José Rubens Mascarenhas De Almeida & Luci Mara Bertoni (Orgs) – Estado, Política E Sociedadeby Livr'Andante |

José Rubens Mascarenhas De Almeida & Luci Mara Bertoni (Orgs) – Estado, Política E Sociedade: Está O Mundo De Ponta-Cabeça?
A coletânea de textos que o leitor tem em mãos é uma obra oriunda das
ponderações dos Colóquios do Museu Pedagógico da Universidade Estadual
do Sudoeste da Bahia (Uesb), mais precisamente dos XII Colóquio Nacional
e V Colóquio Internacional, realizados em setembro de 2017 nas
dependências da Uesb, campus de Vitória da Conquista, Bahia, cujas
reflexões giraram em torno da conjuntura e estrutura do mundo atual, nos
seus vários aspectos e esferas: Estado, Política e Sociedade,
sinalizando sempre para a questão candente “estaria o mundo de
ponta-cabeça”?
O principal objetivo da problemática levantada foi conjeturar sobre a
realidade então vivida no âmbito das relações sociais naquele – que
ainda é atual – contexto, marcado por eventos expressivos – muitos deles
inusitados – e que, no ambiente do primeiro quartel do século XXI,
apontaram/apontam para imprevisibilidades históricas, trazendo consigo
medos e incertezas de um presente e futuro assolados por “fantasmas” que
antes já assombraram a Humanidade e que agora retornam com preocupante
força.

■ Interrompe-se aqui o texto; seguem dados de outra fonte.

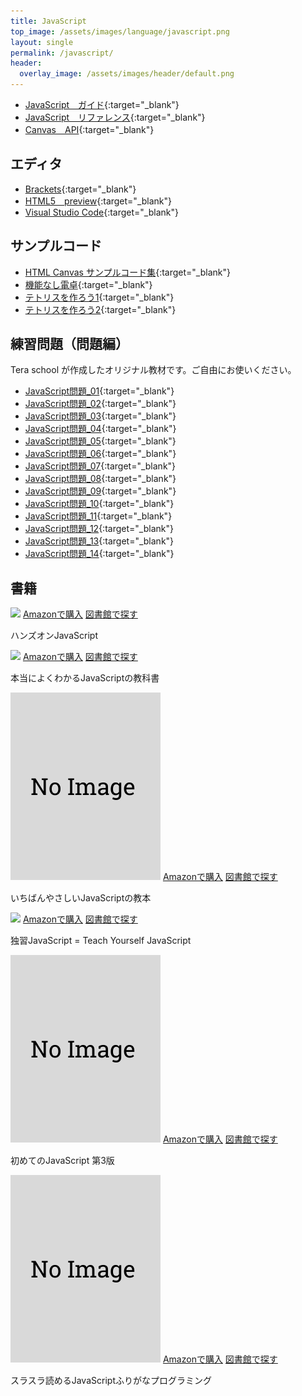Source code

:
 ```yaml
---
title: JavaScript
top_image: /assets/images/language/javascript.png
layout: single
permalink: /javascript/
header:
  overlay_image: /assets/images/header/default.png
---
```

- [JavaScript　ガイド](https://developer.mozilla.org/ja/docs/Web/JavaScript/Guide){:target="_blank"}
- [JavaScript　リファレンス](https://developer.mozilla.org/ja/docs/Web/JavaScript/Reference){:target="_blank"}
- [Canvas　API](https://developer.mozilla.org/ja/docs/Web/API/CanvasRenderingContext2D){:target="_blank"}

## エディタ
- [Brackets](http://brackets.io/){:target="_blank"}
- [HTML5　preview](http://tsprograming.html.xdomain.jp/prokyoto/preview/){:target="_blank"}
- [Visual Studio Code](https://azure.microsoft.com/ja-jp/products/visual-studio-code/){:target="_blank"}

## サンプルコード
- [HTML Canvas サンプルコード集](https://docs.google.com/document/d/10H4SVx6BeKx4pHy1JHoDa9socV3gCJVAKBzZOoytJwg/edit?usp=sharing){:target="_blank"}
- [機能なし電卓](http://tsprograming.html.xdomain.jp/prokyoto/sample/calc.html){:target="_blank"}
- [テトリスを作ろう1](https://drive.google.com/file/d/0Bx0yKSTUfq7LM3dBMDFSRnVadGM/view?usp=sharing){:target="_blank"}
- [テトリスを作ろう2](https://drive.google.com/file/d/0Bx0yKSTUfq7LMWJoQ21tOGl5YUE/view?usp=sharing){:target="_blank"}

## 練習問題（問題編）
Tera school が作成したオリジナル教材です。ご自由にお使いください。
- [JavaScript問題_01](https://docs.google.com/document/d/1Emz5PEGGJQk-PzQhq60PLr4O0SCmw-IUQD-W4eKNE5I/edit?usp=sharing){:target="_blank"}
- [JavaScript問題_02](https://docs.google.com/document/d/1TSvg9eveGl6srDI24EEGfFqUAIu67BoKuCuNdzkUfls/edit?usp=sharing){:target="_blank"}
- [JavaScript問題_03](https://docs.google.com/document/d/1fP3bvBHEzXsCouTXoXThSZKzPXRvXMgENpgadID48YA/edit?usp=sharing){:target="_blank"}
- [JavaScript問題_04](https://docs.google.com/document/d/18D0xDYZBEsvPSzTG_o64dhQp-HjFs48Is_3tYM_AZ-Q/edit?usp=sharing){:target="_blank"}
- [JavaScript問題_05](https://docs.google.com/document/d/1JB_RHbGxoOzbYSiuHCJY-BV5jjoBSuVRNdqe_ogHipk/edit?usp=sharing){:target="_blank"}
- [JavaScript問題_06](https://docs.google.com/document/d/1kVD0KQDuGP30g5xbjyJ8ywRo9BDOOBgOkD7-AthUTDg/edit?usp=sharing){:target="_blank"}
- [JavaScript問題_07](https://docs.google.com/document/d/1lBfvw7D4fbUAiXMDtn7hE91ToMXv7F74gNvaqohM3Jk/edit?usp=sharing){:target="_blank"}
- [JavaScript問題_08](https://docs.google.com/document/d/1TJ7H08Bhq7nX_3M9eqhvI_BvoXaQwBcprlLocK5zyRs/edit?usp=sharing){:target="_blank"}
- [JavaScript問題_09](https://docs.google.com/document/d/1_7cq98vHjvFD0Oe9MhCXQDAYtVrgCh_nYmXA5P5bbIE/edit?usp=sharing){:target="_blank"}
- [JavaScript問題_10](https://docs.google.com/document/d/1BPjkvndIIdWnHHwpNuEj32EJEsW2jod3jJT0Oezh5uw/edit?usp=sharing){:target="_blank"}
- [JavaScript問題_11](https://docs.google.com/document/d/1G6pyefXDSPxg-TzCr--MavjyTvbYAVV5-Rx64LM0nCY/edit?usp=sharing){:target="_blank"}
- [JavaScript問題_12](https://docs.google.com/document/d/1CUXeb8xHV7dNG9p18Krf9UFW5EXIfqzYFr6Hj7UiCaQ/edit?usp=sharing){:target="_blank"}
- [JavaScript問題_13](https://docs.google.com/document/d/1MFIgxhWBCp14KNjJmCeBj-WJ5642ZQN72u2swXn3o8w/edit?usp=sharing){:target="_blank"}
- [JavaScript問題_14](https://docs.google.com/document/d/1zL0V_3gRAWrNxOwrpbEQtbRx2LdCYfzGAz5kIzeLUF8/edit?usp=sharing){:target="_blank"}

## 書籍
<div class="bookshelf">
	<div class="book">
		<img class="cover" src="https://cover.openbd.jp/9784873119229.jpg">
		<a class="btn amazon" href="https://amazon.jp/dp/4873119227" target="blank">Amazonで購入</a>
		<a class="btn library" href="https://calil.jp/book/4873119227" target="blank">図書館で探す</a>
		<p class="title">ハンズオンJavaScript</p>
	</div>
	<div class="book">
		<img class="cover" src="https://cover.openbd.jp/9784797395150.jpg">
		<a class="btn amazon" href="https://amazon.jp/dp/479739515X" target="blank">Amazonで購入</a>
		<a class="btn library" href="https://calil.jp/book/479739515X" target="blank">図書館で探す</a>
		<p class="title">本当によくわかるJavaScriptの教科書</p>
	</div>
	<div class="book">
		<img class="cover" src="/assets/images/no_image.png">
		<a class="btn amazon" href="https://amazon.jp/dp/4295005924" target="blank">Amazonで購入</a>
		<a class="btn library" href="https://calil.jp/book/4295005924" target="blank">図書館で探す</a>
		<p class="title">いちばんやさしいJavaScriptの教本</p>
	</div>
	<div class="book">
		<img class="cover" src="https://cover.openbd.jp/9784798130842.jpg">
		<a class="btn amazon" href="https://amazon.jp/dp/4798130842" target="blank">Amazonで購入</a>
		<a class="btn library" href="https://calil.jp/book/4798130842" target="blank">図書館で探す</a>
		<p class="title">独習JavaScript = Teach Yourself JavaScript</p>
	</div>
	<div class="book">
		<img class="cover" src="/assets/images/no_image.png">
		<a class="btn amazon" href="https://amazon.jp/dp/4873117836" target="blank">Amazonで購入</a>
		<a class="btn library" href="https://calil.jp/book/4873117836" target="blank">図書館で探す</a>
		<p class="title">初めてのJavaScript 第3版</p>
	</div>
	<div class="book">
		<img class="cover" src="/assets/images/no_image.png">
		<a class="btn amazon" href="https://amazon.jp/dp/4295003859" target="blank">Amazonで購入</a>
		<a class="btn library" href="https://calil.jp/book/4295003859" target="blank">図書館で探す</a>
		<p class="title">スラスラ読めるJavaScriptふりがなプログラミング</p>
	</div>
</div>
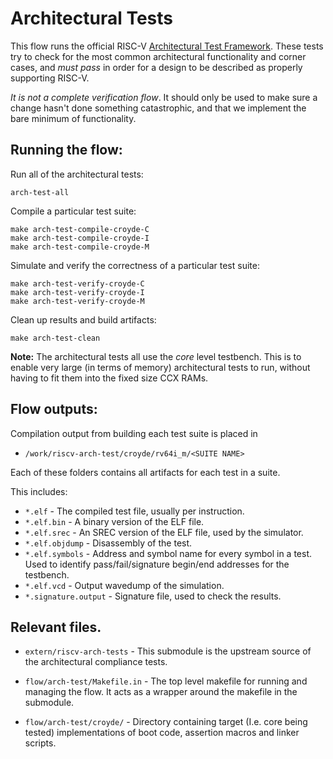 
# Architectural Tests

This flow runs the official RISC-V
[Architectural Test Framework](https://github.com/riscv/riscv-compliance).
These tests try to check for the most common architectural functionality
and corner cases, and *must pass* in order for a design to be described
as properly supporting RISC-V.

*It is not a complete verification flow*.
It should only be used to make sure a change hasn't done something
catastrophic, and that we implement the bare minimum of functionality.

## Running the flow:

Run all of the architectural tests:
```
arch-test-all
```

Compile a particular test suite:
```
make arch-test-compile-croyde-C
make arch-test-compile-croyde-I
make arch-test-compile-croyde-M
```

Simulate and verify the correctness of a particular test suite:
```
make arch-test-verify-croyde-C
make arch-test-verify-croyde-I
make arch-test-verify-croyde-M
```

Clean up results and build artifacts:
```
make arch-test-clean
```

**Note:** The architectural tests all use the *core* level testbench.
This is to enable very large (in terms of memory) architectural tests
to run, without having to fit them into the fixed size CCX RAMs.

## Flow outputs:

Compilation output from building each test suite is placed in

- `/work/riscv-arch-test/croyde/rv64i_m/<SUITE NAME>`

Each of these folders contains all artifacts for each test in a suite.

This includes:

- `*.elf` - The compiled test file, usually per instruction.
- `*.elf.bin` - A binary version of the ELF file.
- `*.elf.srec` - An SREC version of the ELF file, used by the simulator.
- `*.elf.objdump` - Disassembly of the test.
- `*.elf.symbols` - Address and symbol name for every symbol in a test. Used
  to identify pass/fail/signature begin/end addresses for the testbench.
- `*.elf.vcd` - Output wavedump of the simulation.
- `*.signature.output` - Signature file, used to check the results.

## Relevant files.

- `extern/riscv-arch-tests` - This submodule is the upstream source of the
  architectural compliance tests.

- `flow/arch-test/Makefile.in` - The top level makefile for running and
  managing the flow. It acts as a wrapper around the makefile in the
  submodule.

- `flow/arch-test/croyde/` - Directory containing target (I.e. core being
  tested) implementations of boot code, assertion macros and linker
  scripts.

Por isto, a renitente pergunta a transversalizar a maioria dos
trabalhos aqui apresentados: estaria o mundo de ponta-cabeça?

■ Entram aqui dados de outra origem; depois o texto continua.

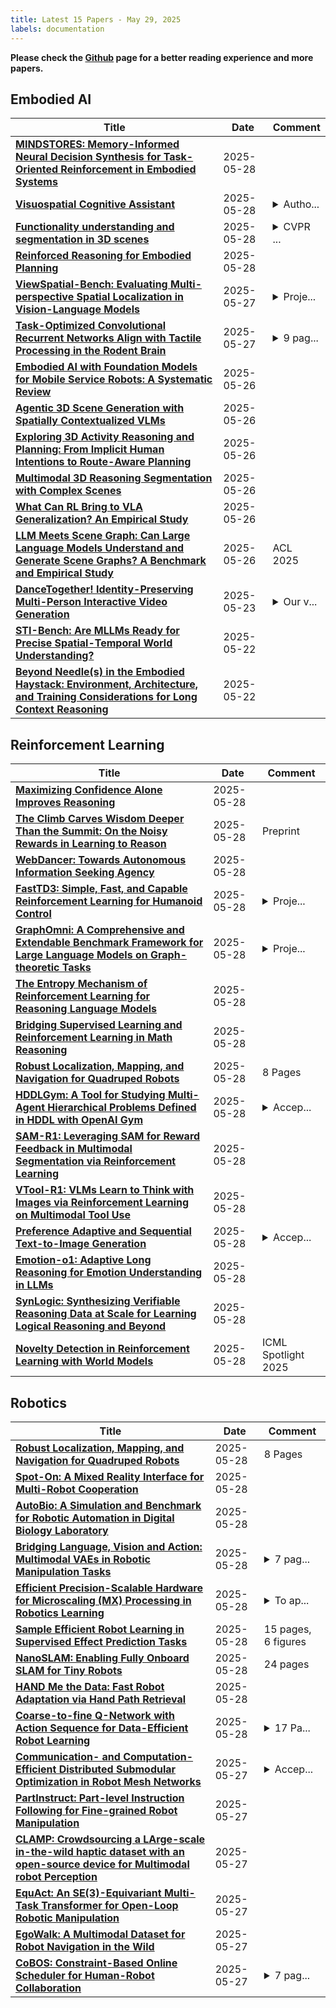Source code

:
 ```yaml
---
title: Latest 15 Papers - May 29, 2025
labels: documentation
---
```

**Please check the [Github](https://github.com/zezhishao/MTS_Daily_ArXiv) page for a better reading experience and more papers.**

## Embodied AI
| **Title** | **Date** | **Comment** |
| --- | --- | --- |
| **[MINDSTORES: Memory-Informed Neural Decision Synthesis for Task-Oriented Reinforcement in Embodied Systems](http://arxiv.org/abs/2501.19318v2)** | 2025-05-28 |  |
| **[Visuospatial Cognitive Assistant](http://arxiv.org/abs/2505.12312v3)** | 2025-05-28 | <details><summary>Autho...</summary><p>Author list corrected. In version 1, Hidetoshi Shimodaira was included as a co-author without their consent and has been removed from the author list</p></details> |
| **[Functionality understanding and segmentation in 3D scenes](http://arxiv.org/abs/2411.16310v5)** | 2025-05-28 | <details><summary>CVPR ...</summary><p>CVPR 2025 Highlight. Camera ready version. 20 pages, 12 figures, 7 tables. Fixed typo in Eq.2</p></details> |
| **[Reinforced Reasoning for Embodied Planning](http://arxiv.org/abs/2505.22050v1)** | 2025-05-28 |  |
| **[ViewSpatial-Bench: Evaluating Multi-perspective Spatial Localization in Vision-Language Models](http://arxiv.org/abs/2505.21500v1)** | 2025-05-27 | <details><summary>Proje...</summary><p>Project: https://zju-real.github.io/ViewSpatial-Page/</p></details> |
| **[Task-Optimized Convolutional Recurrent Networks Align with Tactile Processing in the Rodent Brain](http://arxiv.org/abs/2505.18361v2)** | 2025-05-27 | <details><summary>9 pag...</summary><p>9 pages, 8 figures, 5 tables</p></details> |
| **[Embodied AI with Foundation Models for Mobile Service Robots: A Systematic Review](http://arxiv.org/abs/2505.20503v1)** | 2025-05-26 |  |
| **[Agentic 3D Scene Generation with Spatially Contextualized VLMs](http://arxiv.org/abs/2505.20129v1)** | 2025-05-26 |  |
| **[Exploring 3D Activity Reasoning and Planning: From Implicit Human Intentions to Route-Aware Planning](http://arxiv.org/abs/2503.12974v2)** | 2025-05-26 |  |
| **[Multimodal 3D Reasoning Segmentation with Complex Scenes](http://arxiv.org/abs/2411.13927v3)** | 2025-05-26 |  |
| **[What Can RL Bring to VLA Generalization? An Empirical Study](http://arxiv.org/abs/2505.19789v1)** | 2025-05-26 |  |
| **[LLM Meets Scene Graph: Can Large Language Models Understand and Generate Scene Graphs? A Benchmark and Empirical Study](http://arxiv.org/abs/2505.19510v1)** | 2025-05-26 | ACL 2025 |
| **[DanceTogether! Identity-Preserving Multi-Person Interactive Video Generation](http://arxiv.org/abs/2505.18078v1)** | 2025-05-23 | <details><summary>Our v...</summary><p>Our video demos and code are available at https://DanceTog.github.io/</p></details> |
| **[STI-Bench: Are MLLMs Ready for Precise Spatial-Temporal World Understanding?](http://arxiv.org/abs/2503.23765v4)** | 2025-05-22 |  |
| **[Beyond Needle(s) in the Embodied Haystack: Environment, Architecture, and Training Considerations for Long Context Reasoning](http://arxiv.org/abs/2505.16928v1)** | 2025-05-22 |  |

## Reinforcement Learning
| **Title** | **Date** | **Comment** |
| --- | --- | --- |
| **[Maximizing Confidence Alone Improves Reasoning](http://arxiv.org/abs/2505.22660v1)** | 2025-05-28 |  |
| **[The Climb Carves Wisdom Deeper Than the Summit: On the Noisy Rewards in Learning to Reason](http://arxiv.org/abs/2505.22653v1)** | 2025-05-28 | Preprint |
| **[WebDancer: Towards Autonomous Information Seeking Agency](http://arxiv.org/abs/2505.22648v1)** | 2025-05-28 |  |
| **[FastTD3: Simple, Fast, and Capable Reinforcement Learning for Humanoid Control](http://arxiv.org/abs/2505.22642v1)** | 2025-05-28 | <details><summary>Proje...</summary><p>Project webpage: https://younggyo.me/fast_td3</p></details> |
| **[GraphOmni: A Comprehensive and Extendable Benchmark Framework for Large Language Models on Graph-theoretic Tasks](http://arxiv.org/abs/2504.12764v3)** | 2025-05-28 | <details><summary>Proje...</summary><p>Project Page: https://gai-community.github.io/Graph-Omni/</p></details> |
| **[The Entropy Mechanism of Reinforcement Learning for Reasoning Language Models](http://arxiv.org/abs/2505.22617v1)** | 2025-05-28 |  |
| **[Bridging Supervised Learning and Reinforcement Learning in Math Reasoning](http://arxiv.org/abs/2505.18116v2)** | 2025-05-28 |  |
| **[Robust Localization, Mapping, and Navigation for Quadruped Robots](http://arxiv.org/abs/2505.02272v2)** | 2025-05-28 | 8 Pages |
| **[HDDLGym: A Tool for Studying Multi-Agent Hierarchical Problems Defined in HDDL with OpenAI Gym](http://arxiv.org/abs/2505.22597v1)** | 2025-05-28 | <details><summary>Accep...</summary><p>Accepted to Proceedings of ICAPS 2025</p></details> |
| **[SAM-R1: Leveraging SAM for Reward Feedback in Multimodal Segmentation via Reinforcement Learning](http://arxiv.org/abs/2505.22596v1)** | 2025-05-28 |  |
| **[VTool-R1: VLMs Learn to Think with Images via Reinforcement Learning on Multimodal Tool Use](http://arxiv.org/abs/2505.19255v2)** | 2025-05-28 |  |
| **[Preference Adaptive and Sequential Text-to-Image Generation](http://arxiv.org/abs/2412.10419v2)** | 2025-05-28 | <details><summary>Accep...</summary><p>Accepted to ICML 2025 Link to PASTA dataset: https://www.kaggle.com/datasets/googleai/pasta-data</p></details> |
| **[Emotion-o1: Adaptive Long Reasoning for Emotion Understanding in LLMs](http://arxiv.org/abs/2505.22548v1)** | 2025-05-28 |  |
| **[SynLogic: Synthesizing Verifiable Reasoning Data at Scale for Learning Logical Reasoning and Beyond](http://arxiv.org/abs/2505.19641v3)** | 2025-05-28 |  |
| **[Novelty Detection in Reinforcement Learning with World Models](http://arxiv.org/abs/2310.08731v4)** | 2025-05-28 | ICML Spotlight 2025 |

## Robotics
| **Title** | **Date** | **Comment** |
| --- | --- | --- |
| **[Robust Localization, Mapping, and Navigation for Quadruped Robots](http://arxiv.org/abs/2505.02272v2)** | 2025-05-28 | 8 Pages |
| **[Spot-On: A Mixed Reality Interface for Multi-Robot Cooperation](http://arxiv.org/abs/2505.22539v1)** | 2025-05-28 |  |
| **[AutoBio: A Simulation and Benchmark for Robotic Automation in Digital Biology Laboratory](http://arxiv.org/abs/2505.14030v2)** | 2025-05-28 |  |
| **[Bridging Language, Vision and Action: Multimodal VAEs in Robotic Manipulation Tasks](http://arxiv.org/abs/2404.01932v2)** | 2025-05-28 | <details><summary>7 pag...</summary><p>7 pages, 5 figures, 2 tables, conference</p></details> |
| **[Efficient Precision-Scalable Hardware for Microscaling (MX) Processing in Robotics Learning](http://arxiv.org/abs/2505.22404v1)** | 2025-05-28 | <details><summary>To ap...</summary><p>To appear in 2025 IEEE/ACM International Symposium on Low Power Electronics and Design (ISLPED 2025)</p></details> |
| **[Sample Efficient Robot Learning in Supervised Effect Prediction Tasks](http://arxiv.org/abs/2412.02331v2)** | 2025-05-28 | 15 pages, 6 figures |
| **[NanoSLAM: Enabling Fully Onboard SLAM for Tiny Robots](http://arxiv.org/abs/2309.12008v2)** | 2025-05-28 | 24 pages |
| **[HAND Me the Data: Fast Robot Adaptation via Hand Path Retrieval](http://arxiv.org/abs/2505.20455v2)** | 2025-05-28 |  |
| **[Coarse-to-fine Q-Network with Action Sequence for Data-Efficient Robot Learning](http://arxiv.org/abs/2411.12155v4)** | 2025-05-28 | <details><summary>17 Pa...</summary><p>17 Pages. Website: https://younggyo.me/cqn-as/</p></details> |
| **[Communication- and Computation-Efficient Distributed Submodular Optimization in Robot Mesh Networks](http://arxiv.org/abs/2407.10382v3)** | 2025-05-27 | <details><summary>Accep...</summary><p>Accepted to IEEE Transactions on Robotics</p></details> |
| **[PartInstruct: Part-level Instruction Following for Fine-grained Robot Manipulation](http://arxiv.org/abs/2505.21652v1)** | 2025-05-27 |  |
| **[CLAMP: Crowdsourcing a LArge-scale in-the-wild haptic dataset with an open-source device for Multimodal robot Perception](http://arxiv.org/abs/2505.21495v1)** | 2025-05-27 |  |
| **[EquAct: An SE(3)-Equivariant Multi-Task Transformer for Open-Loop Robotic Manipulation](http://arxiv.org/abs/2505.21351v1)** | 2025-05-27 |  |
| **[EgoWalk: A Multimodal Dataset for Robot Navigation in the Wild](http://arxiv.org/abs/2505.21282v1)** | 2025-05-27 |  |
| **[CoBOS: Constraint-Based Online Scheduler for Human-Robot Collaboration](http://arxiv.org/abs/2403.18459v2)** | 2025-05-27 | <details><summary>7 pag...</summary><p>7 pages, 8 figures, accepted at IEEE IROS 2024</p></details> |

Ao historicizar esse processo, vemos que desde os idos da II Guerra
Mundial uma onda de saudosismo político foi impulsionada por
ultraliberais que, no decurso da reestruturação capitalista ocorrida no
pós-guerra, coroou uma nova configuração imperialista de escala
planetária, que substituiu a sanha imperial inglesa pela estadunidense.
A partir dos anos de 1970, o sistema capitalista viu-se frente à sua
mais longa crise econômica (e social). Buscando responder ao quadro de
retração acumulativa sistêmica, as classes dominantes articularam, em
escala global, uma ordem mundial marcada pela monetarização e
financeirização, que reestruturou sua esfera produtiva (novos padrões de
desenvolvimento tecnológico – robotização, informatização e automação –
e novo regime de produção), espraiou a ideologia do “Estado Mínimo”,
preconizou a quebra das fronteiras nacionais para tecnologias,
mercadorias e fluxo de capitais. Para tudo isto constituiu novos
aparatos jurídicos institucionais de caráter transnacional e ao processo
nominou “globalização”.
Nesse contexto, ao pensarmos a temática do citado Colóquio do Museu
Pedagógico, sentimos a necessidade de evocar a História para analisar o
conjunto da obra como forma de aproximação ao entendimento do momento
então vivido, e à mente sobreveio o título de uma das obras de Christopher Hill:
O Mundo de Ponta-Cabeça, que historiciza o contexto revolucionário
inglês do século XVII, mais precisamente dos anos 40 daquele século.
Não que os tempos atuais lembrem a radicalidade e dinâmica daquela conjuntura, mas pelo quadro de valores, práticas, retrocessos e desesperança que o hoje evoca. Assim, ficamos apenas com o título da obra como ponto de partida para refletirmos sobre a atualidade: estaria o mundo atual de ponta-cabeça?